The Face Verification Service (FVS) is a one-to-one image-based verification service that will match a person's photo against an image on one of their government records; while the Face Identification Service (FIS) is a one-to-many, image-based identification service that can match a photo of an unknown person against multiple government records to help establish their identity.

"Face identification service users will receive a gallery of possible matches in response to each query they submit. The system does not provide a single confirmed match. It is then up to users with appropriate facial-recognition training to consider the gallery of possible matches returned by the system and select a short list for further investigation," Rice explained on Friday.
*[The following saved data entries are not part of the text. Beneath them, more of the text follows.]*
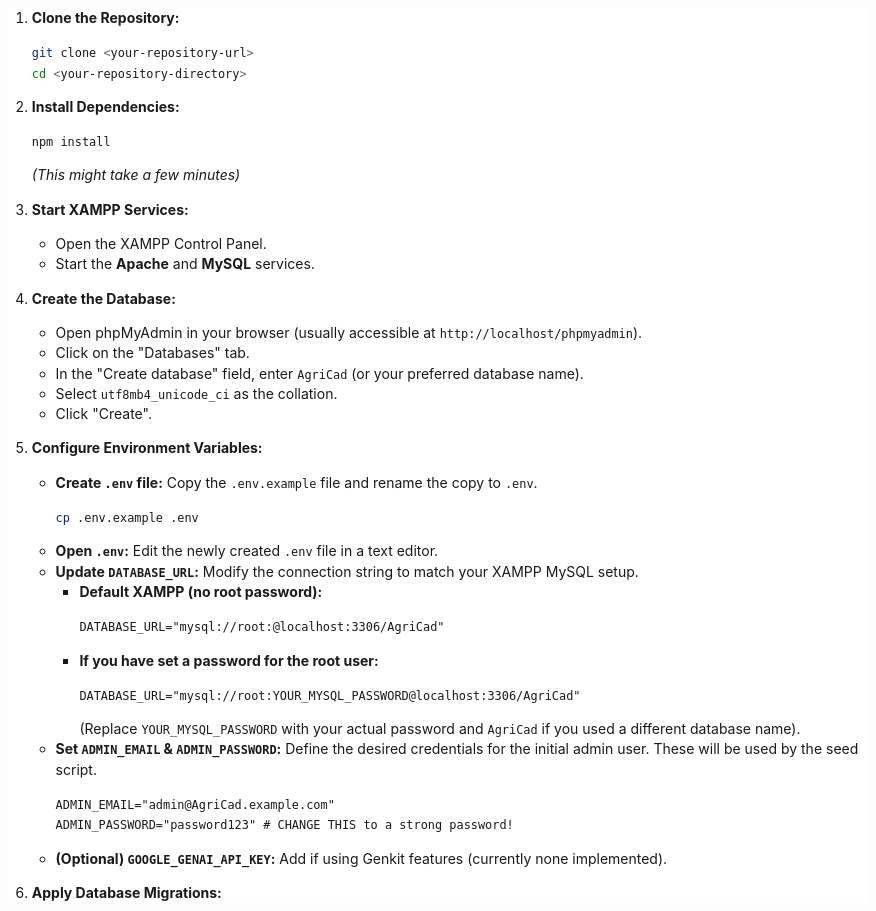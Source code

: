 1.  **Clone the Repository:**

    ```bash
    git clone <your-repository-url>
    cd <your-repository-directory>
    ```

2.  **Install Dependencies:**

    ```bash
    npm install
    ```

    _(This might take a few minutes)_

3.  **Start XAMPP Services:**

    - Open the XAMPP Control Panel.
    - Start the **Apache** and **MySQL** services.

4.  **Create the Database:**

    - Open phpMyAdmin in your browser (usually accessible at `http://localhost/phpmyadmin`).
    - Click on the "Databases" tab.
    - In the "Create database" field, enter `AgriCad` (or your preferred database name).
    - Select `utf8mb4_unicode_ci` as the collation.
    - Click "Create".

5.  **Configure Environment Variables:**

    - **Create `.env` file:** Copy the `.env.example` file and rename the copy to `.env`.
      ```bash
      cp .env.example .env
      ```
    - **Open `.env`:** Edit the newly created `.env` file in a text editor.
    - **Update `DATABASE_URL`:** Modify the connection string to match your XAMPP MySQL setup.
      - **Default XAMPP (no root password):**
        ```
        DATABASE_URL="mysql://root:@localhost:3306/AgriCad"
        ```
      - **If you have set a password for the root user:**
        ```
        DATABASE_URL="mysql://root:YOUR_MYSQL_PASSWORD@localhost:3306/AgriCad"
        ```
        (Replace `YOUR_MYSQL_PASSWORD` with your actual password and `AgriCad` if you used a different database name).
    - **Set `ADMIN_EMAIL` & `ADMIN_PASSWORD`:** Define the desired credentials for the initial admin user. These will be used by the seed script.
      ```
      ADMIN_EMAIL="admin@AgriCad.example.com"
      ADMIN_PASSWORD="password123" # CHANGE THIS to a strong password!
      ```
    - **(Optional) `GOOGLE_GENAI_API_KEY`:** Add if using Genkit features (currently none implemented).

6.  **Apply Database Migrations:**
"Only at that point does the agency receive biographic information about the short-listed candidates -- the final identity solution decision still needs to be made by the user agency."

He said the system has been specifically designed in such a way as to ensure there is always a person in the loop in FIS transactions.

"The system is designed not to rely solely on the technology for identity resolution decisions," he continued.

"We need to make sure -- and this is what we're doing with the jurisdictions and with agencies that will be prescribed under the Bill -- to put in place a training regime to make sure that the officers who access the service have got the right skills, encouraging agencies ... to think about the face identification service as being a specialist capability that a small group of people do and do all the time. That's what happens in our department at the moment. The face resolution staff are a small team, and that's all they do. It's about putting in the range of controls to deal with the fact that, because of the very nature of biometrics, there will be some probabilistic anomalies that have to be sorted out."

Facing the same committee in May, Rice said the department had purchased a facial recognition algorithm from a vendor to be used for the FIS, however Home Affairs received immunity from disclosing who the contract was awarded to, citing mostly security concerns.

"The FIS enlivens significantly a threat to assumed identities, so that's security and law enforcement covert operatives and witnesses under protection, so we received an exemption under the Commonwealth procurement rules to not publish the identity, the name of the vendor that's providing the facial recognition service," Rice said at the time.

"It's just reducing the potential vectors of attack."

Rice told the joint committee that as all of the vendors providing biometric or facial recognition services use different algorithms, naming the vendor employed would potentially increase the threat of attack.

On Friday, he held firm on the department's position, saying knowing which vendor it is gives the potential for some kind of intrusion against that company in order to gain access to information relating to the algorithm.